━━ ENTRIES SHOWN ━━

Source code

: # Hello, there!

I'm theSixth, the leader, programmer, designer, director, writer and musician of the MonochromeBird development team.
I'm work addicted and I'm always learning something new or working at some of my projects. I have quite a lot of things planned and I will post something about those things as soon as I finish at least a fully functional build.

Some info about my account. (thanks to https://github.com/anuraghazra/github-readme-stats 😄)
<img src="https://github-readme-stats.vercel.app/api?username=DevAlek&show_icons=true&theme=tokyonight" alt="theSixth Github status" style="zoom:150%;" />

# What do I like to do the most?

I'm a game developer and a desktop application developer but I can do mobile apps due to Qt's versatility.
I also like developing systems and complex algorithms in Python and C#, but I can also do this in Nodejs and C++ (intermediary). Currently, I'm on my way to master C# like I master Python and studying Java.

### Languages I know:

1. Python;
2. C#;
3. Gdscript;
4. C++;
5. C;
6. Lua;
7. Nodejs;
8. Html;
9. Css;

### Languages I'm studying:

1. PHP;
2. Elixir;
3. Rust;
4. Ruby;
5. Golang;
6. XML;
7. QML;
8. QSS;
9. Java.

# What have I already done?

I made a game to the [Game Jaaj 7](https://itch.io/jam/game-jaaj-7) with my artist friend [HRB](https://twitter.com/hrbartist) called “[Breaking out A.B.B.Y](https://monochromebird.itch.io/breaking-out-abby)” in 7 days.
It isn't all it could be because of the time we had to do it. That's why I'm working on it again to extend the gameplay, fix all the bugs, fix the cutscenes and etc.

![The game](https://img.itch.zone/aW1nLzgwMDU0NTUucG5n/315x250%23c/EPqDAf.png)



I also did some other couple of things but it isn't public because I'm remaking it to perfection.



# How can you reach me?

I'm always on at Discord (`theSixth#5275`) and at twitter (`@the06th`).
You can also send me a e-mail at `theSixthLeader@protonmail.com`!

━━━

Find "working" in the preceding records. Copy each line that holds it.

• [RESPONSE BELOW]:
I'm work addicted and I'm always learning something new or working at some of my projects. I have quite a lot of things planned and I will post something about those things as soon as I finish at least a fully functional build.
It isn't all it could be because of the time we had to do it. That's why I'm working on it again to extend the gameplay, fix all the bugs, fix the cutscenes and etc.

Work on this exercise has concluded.